"We’ve gone from being invisible to being seen as sub-human. We just want to be seen as American like everyone else," Rep. Grace Meng said.
Like many, I was horrified by a video circulating Instagram of a New York man viciously assaulting an elderly Asian woman, stomping on her head three times. Even worse, employees at the hotel not only did not intervene, but they closed the door on the woman being attacked.
Of course, you only get so much context from a 10-second video. I chose not to join in on the condemnation of the hotel employees because I did not have all the information. The attack was just another example of anti-Asian violence being on the rise, especially in the wake of a man killing eight people and six Asian women in spa shootings.
According to the Manhattan District Attorney's office, the 65-year-old Filipina woman was diagnosed with a fractured skull on Monday, March 29. She was also diagnosed with pelvis contusions, forehead contusions, and contusions across her body. The next day, she was discharged from the hospital. The victim also said the attacker allegedly said: "Fuck you, you don't belong here, you Asian." He then said something the woman could not hear before kicking her to the ground.
According to Wilson Wong at NBC News, the attacker was recently identified as 38-year-old Brandon Elliott. He was charged with two counts of assault in the second degree and one count of attempted assault in the first degree as a hate crime. District Attorney Cy Vance Jr. said Elliott was accused of "brutally shoving, kicking, and stomping a 65-year-old mother to the ground, telling her that she didn't belong here." Vance then emphasized that everyone belongs here, including all Asian-American New Yorkers, and that attacks against Asian-American New Yorkers "are attacks against all New Yorkers."
Elliott is being represented by The Legal Aid Society, an organization giving legal representation and committed to ensuring equal justice. The Legal Aid Society urged caution and said:
"We strongly urge the public to reserve judgment until all the facts are presented in court. Mr. Elliot has a constitutional right to counsel and due process."
The two employees who witnessed the attack on the woman and did nothing work for the Brodsky Organization, an organization that manages luxury apartments.
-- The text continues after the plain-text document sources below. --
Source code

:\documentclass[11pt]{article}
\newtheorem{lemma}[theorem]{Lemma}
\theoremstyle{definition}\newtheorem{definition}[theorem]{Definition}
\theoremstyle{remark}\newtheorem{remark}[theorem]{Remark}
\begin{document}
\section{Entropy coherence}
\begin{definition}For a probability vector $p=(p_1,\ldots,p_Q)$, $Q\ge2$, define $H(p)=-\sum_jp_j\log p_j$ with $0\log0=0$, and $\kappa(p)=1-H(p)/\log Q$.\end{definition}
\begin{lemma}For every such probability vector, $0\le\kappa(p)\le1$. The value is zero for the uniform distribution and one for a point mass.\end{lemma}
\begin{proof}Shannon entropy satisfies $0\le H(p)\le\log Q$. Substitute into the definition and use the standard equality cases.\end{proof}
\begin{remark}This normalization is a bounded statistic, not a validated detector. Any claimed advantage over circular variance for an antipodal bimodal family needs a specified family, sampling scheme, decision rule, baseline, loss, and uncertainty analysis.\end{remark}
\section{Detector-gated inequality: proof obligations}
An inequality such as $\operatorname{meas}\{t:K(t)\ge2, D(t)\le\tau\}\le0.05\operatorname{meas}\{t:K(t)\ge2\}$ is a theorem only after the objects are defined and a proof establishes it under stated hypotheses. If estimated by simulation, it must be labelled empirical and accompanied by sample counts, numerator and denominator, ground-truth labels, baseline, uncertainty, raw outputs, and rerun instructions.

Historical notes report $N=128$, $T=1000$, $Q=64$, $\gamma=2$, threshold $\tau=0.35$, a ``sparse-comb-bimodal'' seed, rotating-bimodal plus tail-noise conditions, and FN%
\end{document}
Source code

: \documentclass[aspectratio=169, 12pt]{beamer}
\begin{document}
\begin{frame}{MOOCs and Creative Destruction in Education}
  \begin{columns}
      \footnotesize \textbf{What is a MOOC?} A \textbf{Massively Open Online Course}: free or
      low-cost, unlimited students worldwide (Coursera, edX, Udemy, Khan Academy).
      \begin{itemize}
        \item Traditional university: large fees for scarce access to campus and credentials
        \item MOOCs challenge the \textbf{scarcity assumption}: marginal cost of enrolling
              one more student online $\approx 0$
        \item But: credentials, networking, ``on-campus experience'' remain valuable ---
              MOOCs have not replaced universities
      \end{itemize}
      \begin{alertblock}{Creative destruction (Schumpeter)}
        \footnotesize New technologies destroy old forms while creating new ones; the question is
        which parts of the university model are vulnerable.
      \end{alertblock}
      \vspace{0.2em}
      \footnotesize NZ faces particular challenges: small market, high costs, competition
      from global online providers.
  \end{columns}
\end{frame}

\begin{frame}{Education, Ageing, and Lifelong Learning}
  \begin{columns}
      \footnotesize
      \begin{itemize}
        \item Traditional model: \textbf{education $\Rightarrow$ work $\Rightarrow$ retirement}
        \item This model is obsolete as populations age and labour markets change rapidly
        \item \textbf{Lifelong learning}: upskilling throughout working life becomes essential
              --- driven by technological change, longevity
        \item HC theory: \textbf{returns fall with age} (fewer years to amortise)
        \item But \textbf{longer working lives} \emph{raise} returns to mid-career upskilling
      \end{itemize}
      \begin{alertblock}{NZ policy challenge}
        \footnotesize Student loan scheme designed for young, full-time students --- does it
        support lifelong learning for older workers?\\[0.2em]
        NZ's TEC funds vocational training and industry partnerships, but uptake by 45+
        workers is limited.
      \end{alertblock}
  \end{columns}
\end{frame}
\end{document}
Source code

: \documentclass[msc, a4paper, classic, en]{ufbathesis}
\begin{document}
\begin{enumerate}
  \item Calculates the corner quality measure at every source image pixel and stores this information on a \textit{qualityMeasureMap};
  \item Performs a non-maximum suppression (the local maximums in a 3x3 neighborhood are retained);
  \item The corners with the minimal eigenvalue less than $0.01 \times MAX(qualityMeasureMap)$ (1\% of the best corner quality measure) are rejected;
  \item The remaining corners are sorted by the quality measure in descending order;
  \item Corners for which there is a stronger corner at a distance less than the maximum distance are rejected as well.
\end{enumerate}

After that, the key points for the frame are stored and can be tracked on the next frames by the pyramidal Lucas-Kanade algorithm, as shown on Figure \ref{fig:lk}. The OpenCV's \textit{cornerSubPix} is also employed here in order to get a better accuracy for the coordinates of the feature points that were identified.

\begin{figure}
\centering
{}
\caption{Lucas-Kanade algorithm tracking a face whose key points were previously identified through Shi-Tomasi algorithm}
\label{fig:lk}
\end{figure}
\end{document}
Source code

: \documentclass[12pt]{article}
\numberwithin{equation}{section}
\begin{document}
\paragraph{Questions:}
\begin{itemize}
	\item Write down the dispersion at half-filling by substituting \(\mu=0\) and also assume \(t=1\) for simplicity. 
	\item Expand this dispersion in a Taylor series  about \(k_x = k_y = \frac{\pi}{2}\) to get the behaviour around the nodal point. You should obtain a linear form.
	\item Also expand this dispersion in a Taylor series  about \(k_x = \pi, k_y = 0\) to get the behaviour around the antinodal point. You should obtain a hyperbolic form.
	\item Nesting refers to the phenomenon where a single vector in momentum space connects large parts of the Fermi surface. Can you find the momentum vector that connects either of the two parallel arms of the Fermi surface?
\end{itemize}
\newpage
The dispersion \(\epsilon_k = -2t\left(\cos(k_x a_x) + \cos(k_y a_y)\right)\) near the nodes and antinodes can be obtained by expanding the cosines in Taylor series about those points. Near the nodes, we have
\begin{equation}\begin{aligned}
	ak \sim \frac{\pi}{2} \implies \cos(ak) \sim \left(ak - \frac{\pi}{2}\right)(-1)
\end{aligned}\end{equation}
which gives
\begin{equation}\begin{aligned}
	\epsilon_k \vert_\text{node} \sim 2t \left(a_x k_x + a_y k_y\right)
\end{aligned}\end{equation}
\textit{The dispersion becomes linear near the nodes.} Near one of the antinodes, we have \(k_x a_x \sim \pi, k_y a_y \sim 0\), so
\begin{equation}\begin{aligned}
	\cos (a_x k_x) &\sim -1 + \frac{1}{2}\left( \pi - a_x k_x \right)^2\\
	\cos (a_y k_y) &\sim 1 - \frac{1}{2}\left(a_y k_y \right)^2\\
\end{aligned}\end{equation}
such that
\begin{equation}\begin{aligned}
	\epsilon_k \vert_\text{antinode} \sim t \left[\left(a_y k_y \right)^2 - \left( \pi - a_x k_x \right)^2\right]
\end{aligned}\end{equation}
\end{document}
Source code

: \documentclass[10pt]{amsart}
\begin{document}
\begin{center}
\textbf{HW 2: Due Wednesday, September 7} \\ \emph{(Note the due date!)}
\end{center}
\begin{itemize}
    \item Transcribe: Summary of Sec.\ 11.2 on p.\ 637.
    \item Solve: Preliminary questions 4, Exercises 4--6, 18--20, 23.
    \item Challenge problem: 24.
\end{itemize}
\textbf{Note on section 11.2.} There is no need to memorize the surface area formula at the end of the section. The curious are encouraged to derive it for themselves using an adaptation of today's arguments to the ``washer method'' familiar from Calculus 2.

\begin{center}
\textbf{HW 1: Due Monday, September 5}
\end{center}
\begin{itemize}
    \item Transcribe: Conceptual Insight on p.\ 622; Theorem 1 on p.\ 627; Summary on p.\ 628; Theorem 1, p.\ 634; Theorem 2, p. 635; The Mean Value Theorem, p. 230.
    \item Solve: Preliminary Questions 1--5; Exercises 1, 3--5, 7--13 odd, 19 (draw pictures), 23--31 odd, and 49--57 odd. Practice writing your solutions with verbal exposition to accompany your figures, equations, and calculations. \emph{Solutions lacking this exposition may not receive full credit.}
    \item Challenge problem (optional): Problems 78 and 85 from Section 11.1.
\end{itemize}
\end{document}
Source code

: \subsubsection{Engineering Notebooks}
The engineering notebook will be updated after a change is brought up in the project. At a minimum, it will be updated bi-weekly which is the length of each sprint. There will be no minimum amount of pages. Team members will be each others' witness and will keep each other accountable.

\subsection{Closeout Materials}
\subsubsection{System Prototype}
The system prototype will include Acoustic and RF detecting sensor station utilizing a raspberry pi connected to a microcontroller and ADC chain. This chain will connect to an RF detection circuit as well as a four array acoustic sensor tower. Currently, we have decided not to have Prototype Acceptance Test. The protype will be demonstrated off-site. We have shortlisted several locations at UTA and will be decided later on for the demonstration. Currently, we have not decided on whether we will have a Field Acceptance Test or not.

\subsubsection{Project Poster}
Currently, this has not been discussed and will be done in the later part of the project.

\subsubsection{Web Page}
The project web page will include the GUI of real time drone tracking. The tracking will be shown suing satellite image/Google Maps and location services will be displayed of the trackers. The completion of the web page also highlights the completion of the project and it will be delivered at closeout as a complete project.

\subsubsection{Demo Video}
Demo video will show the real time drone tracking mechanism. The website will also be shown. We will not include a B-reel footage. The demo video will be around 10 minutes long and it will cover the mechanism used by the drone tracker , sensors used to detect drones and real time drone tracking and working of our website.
In an Instagram post, the Brodsky Organization announced they were putting the two staff members under suspension pending an investigation, while simultaneously condemning all forms of discrimination and violence against the Asian American community. The workers' union said the employees called 911. The management company also said the two employees closed the door because they saw a knife from Elliott. Video surveillance shows the two immediately helping the victim after the attacker left.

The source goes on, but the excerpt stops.